* DESCRIPTION OF THE TASK *
Scan the records below for the line containing "register for mobile" and the line containing "- [MakerDAO governance". Copy both, plus every line between, exactly.

• • •

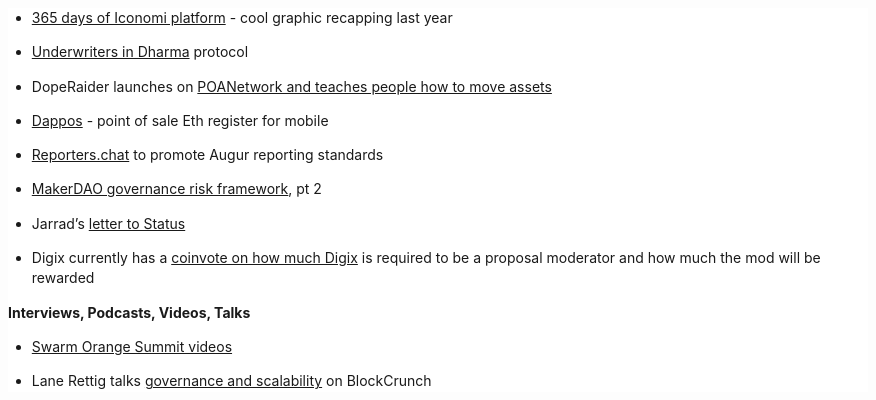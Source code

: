 - [365 days of Iconomi platform](https://t.umblr.com/redirect?z=https%3A%2F%2Fwww.iconomi.net%2F365&t=NTk1YzIwNzY2ZDNkNWNiOGVmM2FjMTVhYWQ2OWJkMTk4ZjlmM2YxNSxLYlhwTHUzaw%3D%3D&b=t%3AQ8svKXOQOFn4j1wJ-IeWRA&p=https%3A%2F%2Fwww.weekinethereum.com%2Fpost%2F176555527898%2Faugust-2-2018&m=0) - cool graphic recapping last year  
    
- [Underwriters in Dharma](https://t.umblr.com/redirect?z=https%3A%2F%2Fblog.dharma.io%2Fcurrent-and-future-approaches-to-unsecured-lending-in-dharma-protocol-8199eea720de&t=NTEyNmVlNDZhMTVlMWEyNjlmZTFmNDE0ZWE0YTJkYTQzNWI1MzU5MyxLYlhwTHUzaw%3D%3D&b=t%3AQ8svKXOQOFn4j1wJ-IeWRA&p=https%3A%2F%2Fwww.weekinethereum.com%2Fpost%2F176555527898%2Faugust-2-2018&m=0) protocol  
    
- DopeRaider launches on [POANetwork and teaches people how to move assets](https://t.umblr.com/redirect?z=https%3A%2F%2Fmedium.com%2F%40DopeRaider%2Fmoving-your-doperaider-narco-from-eth-to-poa-is-easy-d1c483ef25a9&t=MTE4ZDE2ZjRjZDJmMjZkNTRjYjhmMGUxNDBiOThhNmM2YTkwNWQxNyxLYlhwTHUzaw%3D%3D&b=t%3AQ8svKXOQOFn4j1wJ-IeWRA&p=https%3A%2F%2Fwww.weekinethereum.com%2Fpost%2F176555527898%2Faugust-2-2018&m=0)  
    
- [Dappos](https://t.umblr.com/redirect?z=https%3A%2F%2Fmedium.com%2Fdappos%2Fintroducing-dappos-an-open-source-ethereum-point-of-sale-for-your-retail-c9e8981da4fb&t=MWU2NmNhMTNiODA3YjFhYjBiMDEyNjViNGRkMTZhN2ZhZGU2NDZmOSxLYlhwTHUzaw%3D%3D&b=t%3AQ8svKXOQOFn4j1wJ-IeWRA&p=https%3A%2F%2Fwww.weekinethereum.com%2Fpost%2F176555527898%2Faugust-2-2018&m=0) - point of sale Eth register for mobile  
    
- [Reporters.chat](https://t.umblr.com/redirect?z=http%3A%2F%2Freporters.chat%2F&t=MmM1OTY4NjM1OWRhNDljYjcwNmZlMmQ2NDE5NTU3YjY3NGFhMWFhMCxLYlhwTHUzaw%3D%3D&b=t%3AQ8svKXOQOFn4j1wJ-IeWRA&p=https%3A%2F%2Fwww.weekinethereum.com%2Fpost%2F176555527898%2Faugust-2-2018&m=0) to promote Augur reporting standards  
    
- [MakerDAO governance risk framework](https://t.umblr.com/redirect?z=https%3A%2F%2Fmedium.com%2Fmakerdao%2Fmakerdao-governance-risk-framework-fc8939f3d4e9&t=Y2I4NWQ3N2VkZTcyYTEyODdlNTBlMDkyMmE2ZGUwYWI5ODQ2MGVkYSxLYlhwTHUzaw%3D%3D&b=t%3AQ8svKXOQOFn4j1wJ-IeWRA&p=https%3A%2F%2Fwww.weekinethereum.com%2Fpost%2F176555527898%2Faugust-2-2018&m=0), pt 2  
    
- Jarrad’s [letter to Status](https://t.umblr.com/redirect?z=https%3A%2F%2Four.status.im%2Fa-letter-to-status-context-strategy%2F&t=NmYwYmZmYzczZGQ0ZTUzNWU2NTYxZmMxMjkwZjI5OGRkYmU3YWEwYixLYlhwTHUzaw%3D%3D&b=t%3AQ8svKXOQOFn4j1wJ-IeWRA&p=https%3A%2F%2Fwww.weekinethereum.com%2Fpost%2F176555527898%2Faugust-2-2018&m=0)  
    
- Digix currently has a [coinvote on how much Digix](https://t.umblr.com/redirect?z=https%3A%2F%2Fmedium.com%2F%40Digix%2Fdigixdao-governance-model-update-8-e478f1554d&t=MGE0YTZkZDYxODY5ZjliY2U0OTA3Nzg1MDBiOTAwODQ4OWY2YmM5OSxLYlhwTHUzaw%3D%3D&b=t%3AQ8svKXOQOFn4j1wJ-IeWRA&p=https%3A%2F%2Fwww.weekinethereum.com%2Fpost%2F176555527898%2Faugust-2-2018&m=0) is required to be a proposal moderator and how much the mod will be rewarded  
    

**Interviews, Podcasts, Videos, Talks** 

- [Swarm Orange Summit videos](https://t.umblr.com/redirect?z=https%3A%2F%2Fwww.youtube.com%2Fplaylist%3Flist%3DPLbrz7IuP1hrjjxIng6ve173pXZn0JNC4w&t=ZWM4OTcyYTI2MmQyMDUzYzFjODc4MmZkOGUwZTU3N2ViOGY2ZTM1OCxLYlhwTHUzaw%3D%3D&b=t%3AQ8svKXOQOFn4j1wJ-IeWRA&p=https%3A%2F%2Fwww.weekinethereum.com%2Fpost%2F176555527898%2Faugust-2-2018&m=0)  
    
- Lane Rettig talks [governance and scalability](https://t.umblr.com/redirect?z=https%3A%2F%2Fitunes.apple.com%2Fus%2Fpodcast%2Fhow-is-ethereum-governed-lane-rettig-ethereum-core%2Fid1350649166%3Fi%3D1000416572828%26mt%3D2&t=ZTA4NDkyNTBiNDE3MmZjNWEzOThhODRjMWRiYzU4NzU5ZWE1ODg1NyxLYlhwTHUzaw%3D%3D&b=t%3AQ8svKXOQOFn4j1wJ-IeWRA&p=https%3A%2F%2Fwww.weekinethereum.com%2Fpost%2F176555527898%2Faugust-2-2018&m=0) on BlockCrunch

• • •

* ANSWER *
- [Dappos](https://t.umblr.com/redirect?z=https%3A%2F%2Fmedium.com%2Fdappos%2Fintroducing-dappos-an-open-source-ethereum-point-of-sale-for-your-retail-c9e8981da4fb&t=MWU2NmNhMTNiODA3YjFhYjBiMDEyNjViNGRkMTZhN2ZhZGU2NDZmOSxLYlhwTHUzaw%3D%3D&b=t%3AQ8svKXOQOFn4j1wJ-IeWRA&p=https%3A%2F%2Fwww.weekinethereum.com%2Fpost%2F176555527898%2Faugust-2-2018&m=0) - point of sale Eth register for mobile  
    
- [Reporters.chat](https://t.umblr.com/redirect?z=http%3A%2F%2Freporters.chat%2F&t=MmM1OTY4NjM1OWRhNDljYjcwNmZlMmQ2NDE5NTU3YjY3NGFhMWFhMCxLYlhwTHUzaw%3D%3D&b=t%3AQ8svKXOQOFn4j1wJ-IeWRA&p=https%3A%2F%2Fwww.weekinethereum.com%2Fpost%2F176555527898%2Faugust-2-2018&m=0) to promote Augur reporting standards  
    
- [MakerDAO governance risk framework](https://t.umblr.com/redirect?z=https%3A%2F%2Fmedium.com%2Fmakerdao%2Fmakerdao-governance-risk-framework-fc8939f3d4e9&t=Y2I4NWQ3N2VkZTcyYTEyODdlNTBlMDkyMmE2ZGUwYWI5ODQ2MGVkYSxLYlhwTHUzaw%3D%3D&b=t%3AQ8svKXOQOFn4j1wJ-IeWRA&p=https%3A%2F%2Fwww.weekinethereum.com%2Fpost%2F176555527898%2Faugust-2-2018&m=0), pt 2  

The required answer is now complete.